An overweight person sees food as a reward
What makes a person with overweight Keep eating knowing that it is not for you? Why consume high fat products if it is known that they will not be beneficial? Knowing how someone's mind works with this problem helps initiate a correct treatment.
A better knowledge about what happens inside means that there are better chances of starting a treatment to counteract their disease. Now thanks to a work of the Mind Center, Brain and Behavior, belonging to the University of Granada, professionals are a little closer to knowing what happens inside the brain of people with overweight and obesity.
Money or food?
As if it were a prize, the brain of overweight and obese people understand food as the best reward. Even that money. This has been determined by the University of Granada after analyzing a total of 81 cases composed of 21 people with obesity, 21 with overweight and 39 within the recommended parameters based on their height.

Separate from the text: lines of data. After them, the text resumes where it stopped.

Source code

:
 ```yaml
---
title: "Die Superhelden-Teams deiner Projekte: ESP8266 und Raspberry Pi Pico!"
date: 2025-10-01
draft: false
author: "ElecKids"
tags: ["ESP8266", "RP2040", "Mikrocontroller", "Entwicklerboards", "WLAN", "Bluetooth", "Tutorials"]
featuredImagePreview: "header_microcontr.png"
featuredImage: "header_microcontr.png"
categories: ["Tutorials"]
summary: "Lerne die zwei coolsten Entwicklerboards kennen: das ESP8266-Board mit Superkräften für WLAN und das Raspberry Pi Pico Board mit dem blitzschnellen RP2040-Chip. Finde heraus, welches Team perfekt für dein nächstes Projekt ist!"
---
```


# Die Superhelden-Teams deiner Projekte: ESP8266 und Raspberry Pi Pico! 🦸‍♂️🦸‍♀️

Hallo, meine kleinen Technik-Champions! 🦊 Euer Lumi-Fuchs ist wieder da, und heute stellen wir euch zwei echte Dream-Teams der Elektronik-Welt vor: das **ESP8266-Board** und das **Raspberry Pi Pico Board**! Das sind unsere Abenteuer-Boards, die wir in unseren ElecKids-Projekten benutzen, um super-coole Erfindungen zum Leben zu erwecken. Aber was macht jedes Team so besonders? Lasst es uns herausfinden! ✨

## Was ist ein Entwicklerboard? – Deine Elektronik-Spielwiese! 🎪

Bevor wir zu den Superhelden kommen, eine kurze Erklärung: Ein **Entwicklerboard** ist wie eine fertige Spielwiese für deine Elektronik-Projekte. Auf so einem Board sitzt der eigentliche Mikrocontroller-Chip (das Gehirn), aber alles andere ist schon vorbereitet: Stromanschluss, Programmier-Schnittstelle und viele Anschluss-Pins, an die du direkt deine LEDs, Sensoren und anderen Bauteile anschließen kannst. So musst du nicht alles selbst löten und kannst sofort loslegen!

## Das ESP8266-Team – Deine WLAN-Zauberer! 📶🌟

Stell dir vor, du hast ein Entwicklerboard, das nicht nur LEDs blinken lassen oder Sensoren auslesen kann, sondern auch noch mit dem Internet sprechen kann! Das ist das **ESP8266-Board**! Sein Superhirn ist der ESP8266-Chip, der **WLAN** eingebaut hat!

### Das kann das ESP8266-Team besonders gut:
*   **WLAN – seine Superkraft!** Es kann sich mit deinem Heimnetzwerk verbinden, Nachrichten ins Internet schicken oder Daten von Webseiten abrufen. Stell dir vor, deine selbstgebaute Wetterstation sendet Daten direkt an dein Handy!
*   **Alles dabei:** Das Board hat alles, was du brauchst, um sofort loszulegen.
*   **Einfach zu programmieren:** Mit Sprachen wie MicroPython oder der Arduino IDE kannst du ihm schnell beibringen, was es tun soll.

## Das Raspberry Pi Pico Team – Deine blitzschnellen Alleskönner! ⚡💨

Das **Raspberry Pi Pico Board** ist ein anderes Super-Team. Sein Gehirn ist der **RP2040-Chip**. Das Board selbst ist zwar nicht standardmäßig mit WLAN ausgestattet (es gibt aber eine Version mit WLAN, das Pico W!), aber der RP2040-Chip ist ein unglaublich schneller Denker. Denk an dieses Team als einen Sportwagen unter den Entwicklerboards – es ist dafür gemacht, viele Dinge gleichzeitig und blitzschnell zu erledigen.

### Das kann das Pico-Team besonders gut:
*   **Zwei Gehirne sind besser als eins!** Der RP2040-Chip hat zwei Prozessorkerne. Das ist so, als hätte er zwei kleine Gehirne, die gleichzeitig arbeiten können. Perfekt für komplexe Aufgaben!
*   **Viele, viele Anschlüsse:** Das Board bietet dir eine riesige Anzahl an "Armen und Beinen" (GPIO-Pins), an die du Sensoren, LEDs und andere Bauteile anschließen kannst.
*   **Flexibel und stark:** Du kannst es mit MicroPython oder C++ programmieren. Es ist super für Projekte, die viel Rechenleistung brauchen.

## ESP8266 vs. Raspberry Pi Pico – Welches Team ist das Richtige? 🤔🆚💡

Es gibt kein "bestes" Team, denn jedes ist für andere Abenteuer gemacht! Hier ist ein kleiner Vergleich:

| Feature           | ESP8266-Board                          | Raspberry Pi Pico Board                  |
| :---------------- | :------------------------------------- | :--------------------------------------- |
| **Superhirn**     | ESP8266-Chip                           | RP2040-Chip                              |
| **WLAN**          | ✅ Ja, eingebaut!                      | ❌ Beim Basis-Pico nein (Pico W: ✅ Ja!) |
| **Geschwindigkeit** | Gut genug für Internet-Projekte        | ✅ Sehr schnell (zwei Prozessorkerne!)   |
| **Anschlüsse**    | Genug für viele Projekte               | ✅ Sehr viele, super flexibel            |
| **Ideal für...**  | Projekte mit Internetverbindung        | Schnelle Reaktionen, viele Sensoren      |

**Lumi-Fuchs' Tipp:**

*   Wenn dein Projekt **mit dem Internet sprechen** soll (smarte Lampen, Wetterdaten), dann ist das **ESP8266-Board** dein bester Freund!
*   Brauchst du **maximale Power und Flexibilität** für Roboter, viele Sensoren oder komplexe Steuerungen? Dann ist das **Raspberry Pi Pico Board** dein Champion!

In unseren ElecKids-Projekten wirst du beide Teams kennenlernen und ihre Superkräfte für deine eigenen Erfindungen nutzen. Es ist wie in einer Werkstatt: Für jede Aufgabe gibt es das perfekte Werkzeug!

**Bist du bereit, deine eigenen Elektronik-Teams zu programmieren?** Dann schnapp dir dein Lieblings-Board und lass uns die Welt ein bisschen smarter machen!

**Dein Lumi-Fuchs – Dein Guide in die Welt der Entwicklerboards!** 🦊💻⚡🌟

All these people were presented with different images of foods that varied from healthy products such as fruits and vegetables even the least recommended for its high level of fat such as hamburgers and other types of junk food. After showing them these photographs, the researchers asked them how much money they would be willing to pay for each of these items.
On the other hand they were also tested where they had to press a button whenever they saw a star appear on a screen. If successful, they would receive financial compensation.
Best food rating
The results of both tests determined that as the Body Mass Index was higher, IMC, the food was valued as an item of more value than money. That is to say, the brains of overweight and obese people reacted to the idea of being able to receive one of the dishes presented before the possibility of receiving money for correcting a question.
On the contrary, people with less weight and those with a BMI within the recommended parameters for their height reacted better to the possibility of receiving money for their success. It is from the threshold between a BMI between 27 and 32 when people begin to downplay the economic reward in favor of the option of getting high-fat, high-sugar foods.
Better future treatments
Researchers say that discovering how the brains of people with overweight and obesity function in relation to the reward circuit will help to project better treatments against these problems. A good way to take advantage of these data would be to focus the minds of these patients before other stimuli and make them feel that they have received a prize in another way.
For example, betting on treatments where the brain of these overweight people see the fact of having lost kilos as a reward that makes your brain feel good every time you receive this news and make the subject be anime to continue working. In the same way, it is also recommended that these subjects avoid, as far as possible, advertisements for fast food and other elements that may activate this brain circuit.